ASSIGNMENT
Reproduce the data in full, exactly.

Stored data

++++++++++

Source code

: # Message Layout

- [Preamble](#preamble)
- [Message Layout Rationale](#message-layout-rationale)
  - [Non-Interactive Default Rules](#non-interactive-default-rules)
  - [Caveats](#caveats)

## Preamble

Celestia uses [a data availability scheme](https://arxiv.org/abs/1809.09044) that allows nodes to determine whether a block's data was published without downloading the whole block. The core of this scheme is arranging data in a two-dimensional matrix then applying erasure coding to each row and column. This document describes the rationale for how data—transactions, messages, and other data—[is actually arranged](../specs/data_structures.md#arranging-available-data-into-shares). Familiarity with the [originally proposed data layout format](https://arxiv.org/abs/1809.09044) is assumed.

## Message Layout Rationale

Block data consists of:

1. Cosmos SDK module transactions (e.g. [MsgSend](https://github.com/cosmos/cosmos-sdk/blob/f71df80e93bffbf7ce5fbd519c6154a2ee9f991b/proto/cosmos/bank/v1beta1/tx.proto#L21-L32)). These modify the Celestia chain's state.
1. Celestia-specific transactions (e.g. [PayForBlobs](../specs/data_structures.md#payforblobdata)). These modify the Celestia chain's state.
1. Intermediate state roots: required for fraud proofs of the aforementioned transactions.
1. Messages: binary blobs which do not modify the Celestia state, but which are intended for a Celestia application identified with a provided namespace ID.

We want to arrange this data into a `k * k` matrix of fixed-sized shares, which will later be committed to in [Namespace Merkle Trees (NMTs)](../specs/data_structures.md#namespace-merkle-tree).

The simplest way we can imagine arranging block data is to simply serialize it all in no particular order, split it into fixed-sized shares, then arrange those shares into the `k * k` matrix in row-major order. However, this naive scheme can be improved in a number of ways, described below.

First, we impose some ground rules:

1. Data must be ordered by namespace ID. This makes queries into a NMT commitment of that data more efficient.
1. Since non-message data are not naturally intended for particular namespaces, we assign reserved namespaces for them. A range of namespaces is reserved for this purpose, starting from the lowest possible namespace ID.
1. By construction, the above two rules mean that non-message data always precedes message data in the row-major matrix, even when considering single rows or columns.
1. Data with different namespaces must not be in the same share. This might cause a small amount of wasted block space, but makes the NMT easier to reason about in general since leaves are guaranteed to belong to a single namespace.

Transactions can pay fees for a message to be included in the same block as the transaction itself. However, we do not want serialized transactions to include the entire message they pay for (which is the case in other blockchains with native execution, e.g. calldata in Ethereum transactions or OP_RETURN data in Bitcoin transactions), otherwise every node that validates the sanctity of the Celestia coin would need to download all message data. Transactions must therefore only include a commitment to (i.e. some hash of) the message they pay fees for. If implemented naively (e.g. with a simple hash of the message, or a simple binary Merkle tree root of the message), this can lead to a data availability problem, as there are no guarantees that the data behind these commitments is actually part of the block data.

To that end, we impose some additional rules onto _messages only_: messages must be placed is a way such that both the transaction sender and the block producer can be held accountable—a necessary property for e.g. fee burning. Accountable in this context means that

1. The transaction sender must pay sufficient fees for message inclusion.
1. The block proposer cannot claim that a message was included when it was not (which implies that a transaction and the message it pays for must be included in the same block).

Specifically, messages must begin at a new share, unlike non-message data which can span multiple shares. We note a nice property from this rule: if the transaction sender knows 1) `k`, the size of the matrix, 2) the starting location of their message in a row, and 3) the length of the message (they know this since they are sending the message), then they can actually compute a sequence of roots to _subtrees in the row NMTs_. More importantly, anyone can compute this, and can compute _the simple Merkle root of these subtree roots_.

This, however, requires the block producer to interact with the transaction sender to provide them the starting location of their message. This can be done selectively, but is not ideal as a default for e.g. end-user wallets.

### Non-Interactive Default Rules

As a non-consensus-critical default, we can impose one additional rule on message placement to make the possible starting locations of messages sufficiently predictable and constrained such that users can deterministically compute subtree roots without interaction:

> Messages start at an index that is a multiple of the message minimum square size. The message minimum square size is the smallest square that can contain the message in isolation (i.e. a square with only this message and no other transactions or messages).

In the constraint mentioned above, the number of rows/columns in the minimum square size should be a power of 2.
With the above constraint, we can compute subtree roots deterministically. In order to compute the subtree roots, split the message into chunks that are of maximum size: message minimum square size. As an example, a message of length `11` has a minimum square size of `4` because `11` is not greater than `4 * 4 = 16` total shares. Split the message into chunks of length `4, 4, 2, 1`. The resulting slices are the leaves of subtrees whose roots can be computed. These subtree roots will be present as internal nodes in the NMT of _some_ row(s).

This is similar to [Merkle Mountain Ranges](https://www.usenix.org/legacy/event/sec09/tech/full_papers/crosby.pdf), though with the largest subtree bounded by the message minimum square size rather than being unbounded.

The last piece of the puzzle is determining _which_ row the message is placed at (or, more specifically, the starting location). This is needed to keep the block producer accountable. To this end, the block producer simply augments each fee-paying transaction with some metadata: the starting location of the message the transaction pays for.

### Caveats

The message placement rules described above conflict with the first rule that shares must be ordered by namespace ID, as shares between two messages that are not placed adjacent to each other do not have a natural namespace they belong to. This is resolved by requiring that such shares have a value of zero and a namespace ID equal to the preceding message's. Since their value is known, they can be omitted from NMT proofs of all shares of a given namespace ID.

++++++++++

ANSWER TO THIS EXERCISE
Source code

: # Message Layout

- [Preamble](#preamble)
- [Message Layout Rationale](#message-layout-rationale)
  - [Non-Interactive Default Rules](#non-interactive-default-rules)
  - [Caveats](#caveats)

## Preamble

Celestia uses [a data availability scheme](https://arxiv.org/abs/1809.09044) that allows nodes to determine whether a block's data was published without downloading the whole block. The core of this scheme is arranging data in a two-dimensional matrix then applying erasure coding to each row and column. This document describes the rationale for how data—transactions, messages, and other data—[is actually arranged](../specs/data_structures.md#arranging-available-data-into-shares). Familiarity with the [originally proposed data layout format](https://arxiv.org/abs/1809.09044) is assumed.

## Message Layout Rationale

Block data consists of:

1. Cosmos SDK module transactions (e.g. [MsgSend](https://github.com/cosmos/cosmos-sdk/blob/f71df80e93bffbf7ce5fbd519c6154a2ee9f991b/proto/cosmos/bank/v1beta1/tx.proto#L21-L32)). These modify the Celestia chain's state.
1. Celestia-specific transactions (e.g. [PayForBlobs](../specs/data_structures.md#payforblobdata)). These modify the Celestia chain's state.
1. Intermediate state roots: required for fraud proofs of the aforementioned transactions.
1. Messages: binary blobs which do not modify the Celestia state, but which are intended for a Celestia application identified with a provided namespace ID.

We want to arrange this data into a `k * k` matrix of fixed-sized shares, which will later be committed to in [Namespace Merkle Trees (NMTs)](../specs/data_structures.md#namespace-merkle-tree).

The simplest way we can imagine arranging block data is to simply serialize it all in no particular order, split it into fixed-sized shares, then arrange those shares into the `k * k` matrix in row-major order. However, this naive scheme can be improved in a number of ways, described below.

First, we impose some ground rules:

1. Data must be ordered by namespace ID. This makes queries into a NMT commitment of that data more efficient.
1. Since non-message data are not naturally intended for particular namespaces, we assign reserved namespaces for them. A range of namespaces is reserved for this purpose, starting from the lowest possible namespace ID.
1. By construction, the above two rules mean that non-message data always precedes message data in the row-major matrix, even when considering single rows or columns.
1. Data with different namespaces must not be in the same share. This might cause a small amount of wasted block space, but makes the NMT easier to reason about in general since leaves are guaranteed to belong to a single namespace.

Transactions can pay fees for a message to be included in the same block as the transaction itself. However, we do not want serialized transactions to include the entire message they pay for (which is the case in other blockchains with native execution, e.g. calldata in Ethereum transactions or OP_RETURN data in Bitcoin transactions), otherwise every node that validates the sanctity of the Celestia coin would need to download all message data. Transactions must therefore only include a commitment to (i.e. some hash of) the message they pay fees for. If implemented naively (e.g. with a simple hash of the message, or a simple binary Merkle tree root of the message), this can lead to a data availability problem, as there are no guarantees that the data behind these commitments is actually part of the block data.

To that end, we impose some additional rules onto _messages only_: messages must be placed is a way such that both the transaction sender and the block producer can be held accountable—a necessary property for e.g. fee burning. Accountable in this context means that

1. The transaction sender must pay sufficient fees for message inclusion.
1. The block proposer cannot claim that a message was included when it was not (which implies that a transaction and the message it pays for must be included in the same block).

Specifically, messages must begin at a new share, unlike non-message data which can span multiple shares. We note a nice property from this rule: if the transaction sender knows 1) `k`, the size of the matrix, 2) the starting location of their message in a row, and 3) the length of the message (they know this since they are sending the message), then they can actually compute a sequence of roots to _subtrees in the row NMTs_. More importantly, anyone can compute this, and can compute _the simple Merkle root of these subtree roots_.

This, however, requires the block producer to interact with the transaction sender to provide them the starting location of their message. This can be done selectively, but is not ideal as a default for e.g. end-user wallets.

### Non-Interactive Default Rules

As a non-consensus-critical default, we can impose one additional rule on message placement to make the possible starting locations of messages sufficiently predictable and constrained such that users can deterministically compute subtree roots without interaction:

> Messages start at an index that is a multiple of the message minimum square size. The message minimum square size is the smallest square that can contain the message in isolation (i.e. a square with only this message and no other transactions or messages).

In the constraint mentioned above, the number of rows/columns in the minimum square size should be a power of 2.
With the above constraint, we can compute subtree roots deterministically. In order to compute the subtree roots, split the message into chunks that are of maximum size: message minimum square size. As an example, a message of length `11` has a minimum square size of `4` because `11` is not greater than `4 * 4 = 16` total shares. Split the message into chunks of length `4, 4, 2, 1`. The resulting slices are the leaves of subtrees whose roots can be computed. These subtree roots will be present as internal nodes in the NMT of _some_ row(s).

This is similar to [Merkle Mountain Ranges](https://www.usenix.org/legacy/event/sec09/tech/full_papers/crosby.pdf), though with the largest subtree bounded by the message minimum square size rather than being unbounded.

The last piece of the puzzle is determining _which_ row the message is placed at (or, more specifically, the starting location). This is needed to keep the block producer accountable. To this end, the block producer simply augments each fee-paying transaction with some metadata: the starting location of the message the transaction pays for.

### Caveats

The message placement rules described above conflict with the first rule that shares must be ordered by namespace ID, as shares between two messages that are not placed adjacent to each other do not have a natural namespace they belong to. This is resolved by requiring that such shares have a value of zero and a namespace ID equal to the preceding message's. Since their value is known, they can be omitted from NMT proofs of all shares of a given namespace ID.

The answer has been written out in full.